TASK OBJECTIVE. From the listing below, copy each line where "https" occurs.

:::

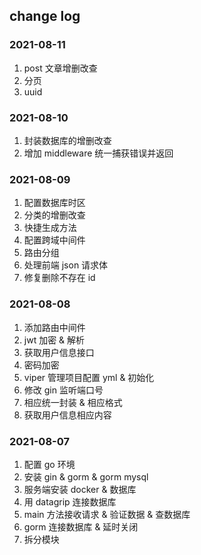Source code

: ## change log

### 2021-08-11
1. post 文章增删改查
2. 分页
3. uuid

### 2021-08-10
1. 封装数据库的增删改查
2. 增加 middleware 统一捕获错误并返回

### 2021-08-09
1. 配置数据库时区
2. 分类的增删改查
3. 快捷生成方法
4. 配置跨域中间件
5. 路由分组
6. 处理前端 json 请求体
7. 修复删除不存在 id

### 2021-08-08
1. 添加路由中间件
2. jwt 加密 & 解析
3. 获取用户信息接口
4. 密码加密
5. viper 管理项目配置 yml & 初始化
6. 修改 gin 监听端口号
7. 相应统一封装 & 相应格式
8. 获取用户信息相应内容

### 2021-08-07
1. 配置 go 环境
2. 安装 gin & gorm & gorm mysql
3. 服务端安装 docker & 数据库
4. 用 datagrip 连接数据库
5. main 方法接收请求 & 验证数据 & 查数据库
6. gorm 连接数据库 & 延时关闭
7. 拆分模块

:::

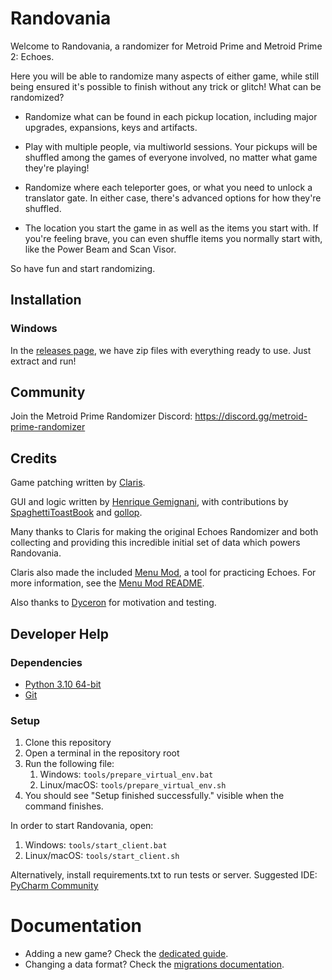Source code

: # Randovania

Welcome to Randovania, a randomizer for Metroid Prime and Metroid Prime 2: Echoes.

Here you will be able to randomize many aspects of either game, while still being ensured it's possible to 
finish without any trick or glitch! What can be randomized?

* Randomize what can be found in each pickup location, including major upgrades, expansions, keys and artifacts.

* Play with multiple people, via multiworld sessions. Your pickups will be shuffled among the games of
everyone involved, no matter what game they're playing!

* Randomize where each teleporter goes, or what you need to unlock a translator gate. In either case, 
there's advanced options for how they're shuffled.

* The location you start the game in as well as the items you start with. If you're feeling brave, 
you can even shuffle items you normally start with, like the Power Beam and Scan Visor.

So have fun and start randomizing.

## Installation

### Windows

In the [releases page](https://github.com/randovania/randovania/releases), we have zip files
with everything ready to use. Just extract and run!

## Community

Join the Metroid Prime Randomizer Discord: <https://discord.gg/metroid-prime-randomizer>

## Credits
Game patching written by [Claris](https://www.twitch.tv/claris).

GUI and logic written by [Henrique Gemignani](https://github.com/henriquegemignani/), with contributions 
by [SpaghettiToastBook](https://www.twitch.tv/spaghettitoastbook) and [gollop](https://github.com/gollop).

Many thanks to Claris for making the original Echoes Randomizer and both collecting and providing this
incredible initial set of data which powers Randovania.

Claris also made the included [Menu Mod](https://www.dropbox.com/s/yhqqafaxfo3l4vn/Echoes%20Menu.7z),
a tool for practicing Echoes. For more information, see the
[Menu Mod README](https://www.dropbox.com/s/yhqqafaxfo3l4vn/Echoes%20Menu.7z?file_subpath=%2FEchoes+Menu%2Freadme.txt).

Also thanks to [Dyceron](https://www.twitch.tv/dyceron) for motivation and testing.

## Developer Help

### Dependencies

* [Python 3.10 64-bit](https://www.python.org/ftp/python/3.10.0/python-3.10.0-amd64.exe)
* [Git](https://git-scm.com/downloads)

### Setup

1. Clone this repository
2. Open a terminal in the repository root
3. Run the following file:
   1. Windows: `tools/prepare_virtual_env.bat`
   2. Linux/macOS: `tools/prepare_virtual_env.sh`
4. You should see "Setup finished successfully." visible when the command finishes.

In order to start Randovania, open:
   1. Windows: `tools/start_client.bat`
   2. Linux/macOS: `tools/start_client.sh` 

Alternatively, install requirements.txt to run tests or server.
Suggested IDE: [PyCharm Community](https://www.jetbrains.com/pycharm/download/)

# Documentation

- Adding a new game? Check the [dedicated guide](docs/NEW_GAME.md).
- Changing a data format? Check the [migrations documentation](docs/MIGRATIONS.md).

:::

ANSWER TO THIS TASK.
In the [releases page](https://github.com/randovania/randovania/releases), we have zip files
Join the Metroid Prime Randomizer Discord: <https://discord.gg/metroid-prime-randomizer>
Game patching written by [Claris](https://www.twitch.tv/claris).
GUI and logic written by [Henrique Gemignani](https://github.com/henriquegemignani/), with contributions 
by [SpaghettiToastBook](https://www.twitch.tv/spaghettitoastbook) and [gollop](https://github.com/gollop).
Claris also made the included [Menu Mod](https://www.dropbox.com/s/yhqqafaxfo3l4vn/Echoes%20Menu.7z),
[Menu Mod README](https://www.dropbox.com/s/yhqqafaxfo3l4vn/Echoes%20Menu.7z?file_subpath=%2FEchoes+Menu%2Freadme.txt).
Also thanks to [Dyceron](https://www.twitch.tv/dyceron) for motivation and testing.
* [Python 3.10 64-bit](https://www.python.org/ftp/python/3.10.0/python-3.10.0-amd64.exe)
* [Git](https://git-scm.com/downloads)
Suggested IDE: [PyCharm Community](https://www.jetbrains.com/pycharm/download/)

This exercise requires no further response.